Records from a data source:
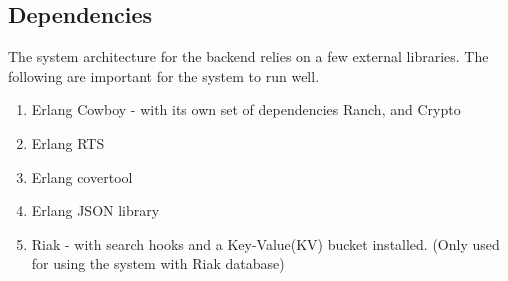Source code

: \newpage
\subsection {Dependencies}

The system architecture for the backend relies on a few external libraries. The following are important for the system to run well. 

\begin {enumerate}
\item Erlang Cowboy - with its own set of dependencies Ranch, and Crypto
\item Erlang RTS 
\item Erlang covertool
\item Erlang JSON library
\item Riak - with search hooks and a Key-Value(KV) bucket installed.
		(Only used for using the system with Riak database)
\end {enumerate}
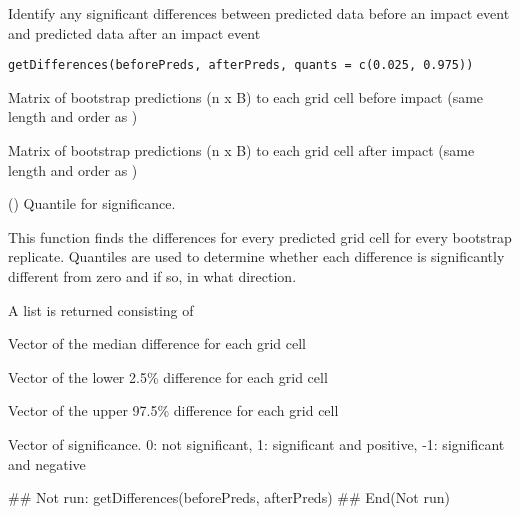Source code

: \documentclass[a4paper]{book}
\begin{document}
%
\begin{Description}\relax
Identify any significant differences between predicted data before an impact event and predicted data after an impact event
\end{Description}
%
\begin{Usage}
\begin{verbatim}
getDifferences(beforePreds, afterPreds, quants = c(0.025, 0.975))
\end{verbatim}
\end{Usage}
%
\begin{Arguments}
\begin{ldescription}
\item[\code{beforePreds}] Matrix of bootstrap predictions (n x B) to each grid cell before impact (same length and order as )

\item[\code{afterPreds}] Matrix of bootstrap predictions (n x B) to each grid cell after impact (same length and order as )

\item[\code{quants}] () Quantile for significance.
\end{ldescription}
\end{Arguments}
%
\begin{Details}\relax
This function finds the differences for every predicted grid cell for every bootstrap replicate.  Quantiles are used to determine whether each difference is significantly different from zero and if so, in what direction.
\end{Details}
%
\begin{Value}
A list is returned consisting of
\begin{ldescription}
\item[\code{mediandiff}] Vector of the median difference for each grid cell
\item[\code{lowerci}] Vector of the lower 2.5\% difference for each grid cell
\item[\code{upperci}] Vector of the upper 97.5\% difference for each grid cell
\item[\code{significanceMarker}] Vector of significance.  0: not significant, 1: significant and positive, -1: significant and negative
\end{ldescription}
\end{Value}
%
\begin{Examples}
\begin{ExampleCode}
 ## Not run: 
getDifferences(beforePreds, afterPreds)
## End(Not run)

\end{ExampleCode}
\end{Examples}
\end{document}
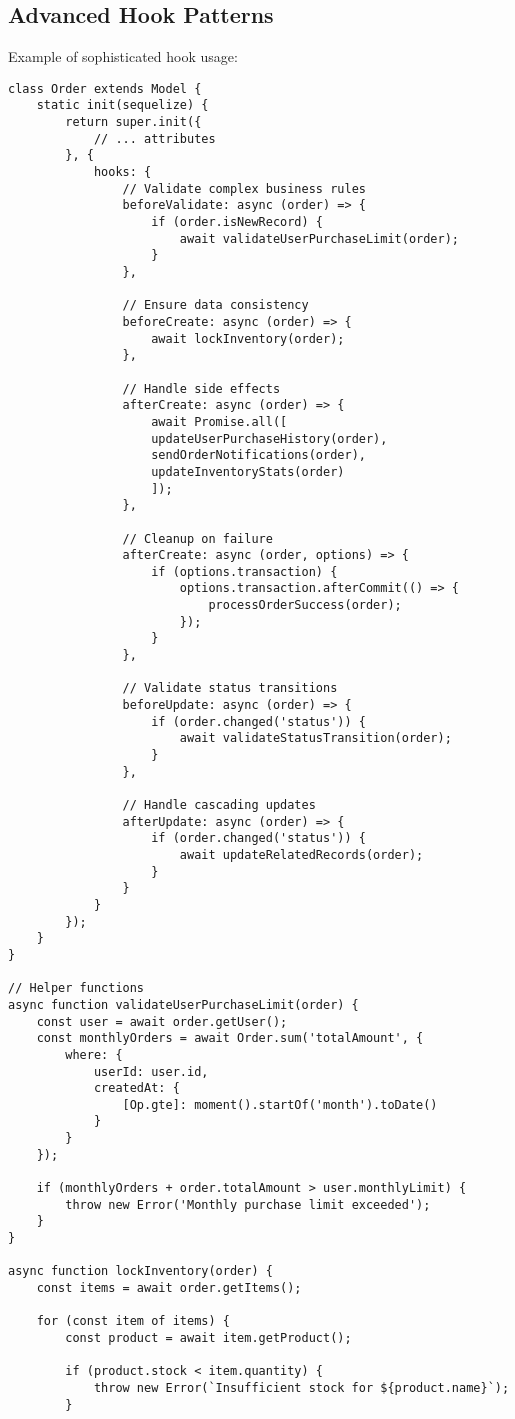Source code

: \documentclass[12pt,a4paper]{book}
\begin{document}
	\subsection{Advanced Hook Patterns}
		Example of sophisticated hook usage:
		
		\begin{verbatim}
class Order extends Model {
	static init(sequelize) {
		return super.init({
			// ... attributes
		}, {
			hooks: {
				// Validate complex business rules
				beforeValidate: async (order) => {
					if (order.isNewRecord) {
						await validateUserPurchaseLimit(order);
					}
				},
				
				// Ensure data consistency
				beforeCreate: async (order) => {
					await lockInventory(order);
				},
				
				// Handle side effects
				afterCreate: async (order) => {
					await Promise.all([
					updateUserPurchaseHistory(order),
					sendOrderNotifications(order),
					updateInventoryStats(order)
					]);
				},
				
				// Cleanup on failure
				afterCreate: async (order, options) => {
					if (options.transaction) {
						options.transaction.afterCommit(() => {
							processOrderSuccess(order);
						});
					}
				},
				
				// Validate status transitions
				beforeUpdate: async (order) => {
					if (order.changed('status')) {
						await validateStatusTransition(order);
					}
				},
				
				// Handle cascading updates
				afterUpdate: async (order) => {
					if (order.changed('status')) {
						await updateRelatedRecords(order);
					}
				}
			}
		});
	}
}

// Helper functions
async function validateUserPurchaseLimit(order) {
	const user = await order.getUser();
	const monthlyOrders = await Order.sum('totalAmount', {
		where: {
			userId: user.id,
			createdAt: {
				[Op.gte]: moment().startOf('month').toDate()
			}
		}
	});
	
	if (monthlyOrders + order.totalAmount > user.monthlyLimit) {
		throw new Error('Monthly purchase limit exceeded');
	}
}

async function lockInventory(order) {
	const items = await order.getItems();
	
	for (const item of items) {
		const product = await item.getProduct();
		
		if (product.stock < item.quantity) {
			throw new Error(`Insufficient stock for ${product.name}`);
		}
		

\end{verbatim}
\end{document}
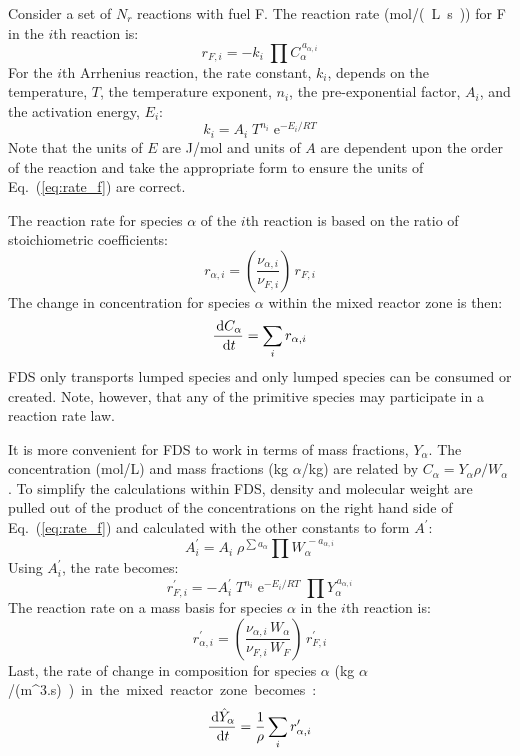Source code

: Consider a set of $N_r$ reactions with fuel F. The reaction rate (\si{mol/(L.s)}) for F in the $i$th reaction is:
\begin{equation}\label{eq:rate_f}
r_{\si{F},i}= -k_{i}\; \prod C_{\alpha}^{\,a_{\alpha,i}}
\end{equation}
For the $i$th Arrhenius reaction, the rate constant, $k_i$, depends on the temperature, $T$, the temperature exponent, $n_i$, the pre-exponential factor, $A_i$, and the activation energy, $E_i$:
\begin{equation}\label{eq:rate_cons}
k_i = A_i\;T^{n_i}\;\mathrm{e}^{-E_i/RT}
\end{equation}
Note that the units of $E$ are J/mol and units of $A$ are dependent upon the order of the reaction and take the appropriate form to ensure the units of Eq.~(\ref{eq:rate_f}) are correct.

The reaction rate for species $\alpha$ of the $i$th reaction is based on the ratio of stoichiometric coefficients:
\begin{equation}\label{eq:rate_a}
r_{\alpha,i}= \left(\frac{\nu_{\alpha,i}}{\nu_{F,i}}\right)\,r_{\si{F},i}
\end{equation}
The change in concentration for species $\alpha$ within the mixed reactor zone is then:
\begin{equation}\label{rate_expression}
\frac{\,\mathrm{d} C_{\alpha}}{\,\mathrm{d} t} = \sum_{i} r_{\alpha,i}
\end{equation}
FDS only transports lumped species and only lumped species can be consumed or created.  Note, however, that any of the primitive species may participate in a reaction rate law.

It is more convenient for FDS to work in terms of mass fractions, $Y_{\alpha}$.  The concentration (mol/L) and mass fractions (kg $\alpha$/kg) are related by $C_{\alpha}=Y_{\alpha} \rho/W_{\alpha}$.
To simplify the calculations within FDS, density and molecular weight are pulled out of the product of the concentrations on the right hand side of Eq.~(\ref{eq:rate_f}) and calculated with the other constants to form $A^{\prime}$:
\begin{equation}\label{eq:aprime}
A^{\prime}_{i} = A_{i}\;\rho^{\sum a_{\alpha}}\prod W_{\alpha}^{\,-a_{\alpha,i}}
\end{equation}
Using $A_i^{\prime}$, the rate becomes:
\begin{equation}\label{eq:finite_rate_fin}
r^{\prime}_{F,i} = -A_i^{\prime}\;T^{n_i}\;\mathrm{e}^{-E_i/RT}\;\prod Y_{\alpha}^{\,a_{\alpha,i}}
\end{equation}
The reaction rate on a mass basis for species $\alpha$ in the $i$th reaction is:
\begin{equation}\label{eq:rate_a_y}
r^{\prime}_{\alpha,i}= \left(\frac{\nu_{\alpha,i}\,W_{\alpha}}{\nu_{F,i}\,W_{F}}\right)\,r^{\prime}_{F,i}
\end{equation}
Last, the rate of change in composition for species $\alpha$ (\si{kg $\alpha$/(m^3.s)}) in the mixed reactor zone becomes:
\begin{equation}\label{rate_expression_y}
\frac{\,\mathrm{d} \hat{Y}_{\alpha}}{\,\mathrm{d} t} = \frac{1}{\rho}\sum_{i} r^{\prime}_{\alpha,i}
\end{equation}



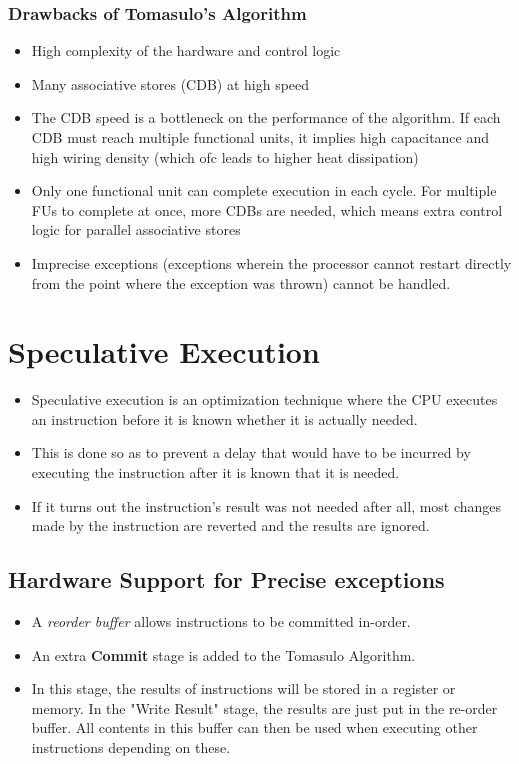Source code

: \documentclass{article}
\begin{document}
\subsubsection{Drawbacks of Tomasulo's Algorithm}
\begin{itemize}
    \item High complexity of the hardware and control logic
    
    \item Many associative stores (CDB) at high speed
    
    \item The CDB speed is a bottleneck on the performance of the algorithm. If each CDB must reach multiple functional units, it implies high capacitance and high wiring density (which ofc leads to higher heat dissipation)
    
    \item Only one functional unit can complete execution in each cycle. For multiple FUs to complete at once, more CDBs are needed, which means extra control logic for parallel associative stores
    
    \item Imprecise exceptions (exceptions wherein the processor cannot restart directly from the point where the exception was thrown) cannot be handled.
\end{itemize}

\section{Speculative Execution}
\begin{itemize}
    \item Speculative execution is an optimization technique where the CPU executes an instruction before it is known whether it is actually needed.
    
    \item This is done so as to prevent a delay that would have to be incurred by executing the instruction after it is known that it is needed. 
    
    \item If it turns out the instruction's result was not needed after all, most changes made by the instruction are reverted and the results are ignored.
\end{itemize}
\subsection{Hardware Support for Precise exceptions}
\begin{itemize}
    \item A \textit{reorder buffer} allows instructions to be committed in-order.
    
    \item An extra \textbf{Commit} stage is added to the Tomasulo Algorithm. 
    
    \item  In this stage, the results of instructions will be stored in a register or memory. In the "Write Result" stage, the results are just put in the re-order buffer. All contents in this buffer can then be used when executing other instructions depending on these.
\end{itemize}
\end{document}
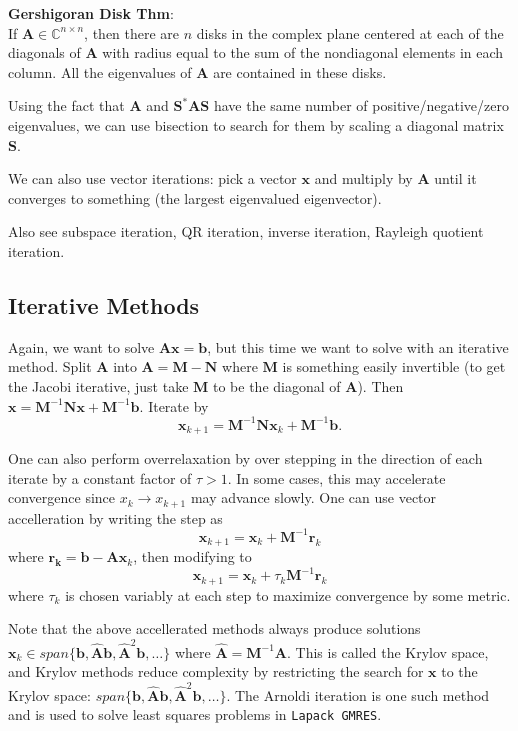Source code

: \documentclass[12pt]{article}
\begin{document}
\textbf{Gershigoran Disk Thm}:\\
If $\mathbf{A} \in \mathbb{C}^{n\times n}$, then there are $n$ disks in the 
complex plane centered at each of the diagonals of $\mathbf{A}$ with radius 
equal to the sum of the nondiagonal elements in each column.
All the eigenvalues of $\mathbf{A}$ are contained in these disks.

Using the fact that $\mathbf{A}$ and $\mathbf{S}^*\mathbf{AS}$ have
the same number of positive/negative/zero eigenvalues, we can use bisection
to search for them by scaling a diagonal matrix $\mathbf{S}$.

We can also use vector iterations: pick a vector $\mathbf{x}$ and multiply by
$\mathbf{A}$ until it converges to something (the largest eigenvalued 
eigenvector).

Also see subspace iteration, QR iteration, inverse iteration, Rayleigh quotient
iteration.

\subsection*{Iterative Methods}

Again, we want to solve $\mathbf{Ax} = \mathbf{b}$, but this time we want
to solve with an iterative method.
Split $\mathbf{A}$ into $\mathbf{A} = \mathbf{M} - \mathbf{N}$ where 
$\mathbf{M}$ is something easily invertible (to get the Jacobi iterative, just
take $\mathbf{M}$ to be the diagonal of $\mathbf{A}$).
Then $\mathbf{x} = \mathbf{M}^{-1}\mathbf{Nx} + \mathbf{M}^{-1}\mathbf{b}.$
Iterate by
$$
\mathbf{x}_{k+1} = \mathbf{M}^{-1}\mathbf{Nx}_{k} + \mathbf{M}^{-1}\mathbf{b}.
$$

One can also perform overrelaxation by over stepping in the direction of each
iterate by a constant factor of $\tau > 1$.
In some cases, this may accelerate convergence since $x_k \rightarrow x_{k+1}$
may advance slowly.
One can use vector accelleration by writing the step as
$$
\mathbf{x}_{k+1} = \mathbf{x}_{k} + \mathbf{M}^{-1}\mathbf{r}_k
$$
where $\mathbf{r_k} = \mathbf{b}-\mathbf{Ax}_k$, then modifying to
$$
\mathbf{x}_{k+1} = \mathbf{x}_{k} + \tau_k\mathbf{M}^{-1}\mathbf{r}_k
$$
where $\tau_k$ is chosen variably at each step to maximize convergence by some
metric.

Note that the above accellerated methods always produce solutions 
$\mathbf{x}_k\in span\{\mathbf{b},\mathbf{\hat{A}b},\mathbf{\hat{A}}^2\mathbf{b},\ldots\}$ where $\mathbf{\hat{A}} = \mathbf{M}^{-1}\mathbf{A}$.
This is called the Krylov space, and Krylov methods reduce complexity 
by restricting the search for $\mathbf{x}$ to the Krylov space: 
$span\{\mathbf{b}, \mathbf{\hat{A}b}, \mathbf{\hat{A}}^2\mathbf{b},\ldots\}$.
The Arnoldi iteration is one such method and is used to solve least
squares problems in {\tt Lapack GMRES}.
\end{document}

Task: The lines you need are those with the word "these"; list them from the entries.

Reply:
    \item  In this stage, the results of instructions will be stored in a register or memory. In the "Write Result" stage, the results are just put in the re-order buffer. All contents in this buffer can then be used when executing other instructions depending on these.
All the eigenvalues of $\mathbf{A}$ are contained in these disks.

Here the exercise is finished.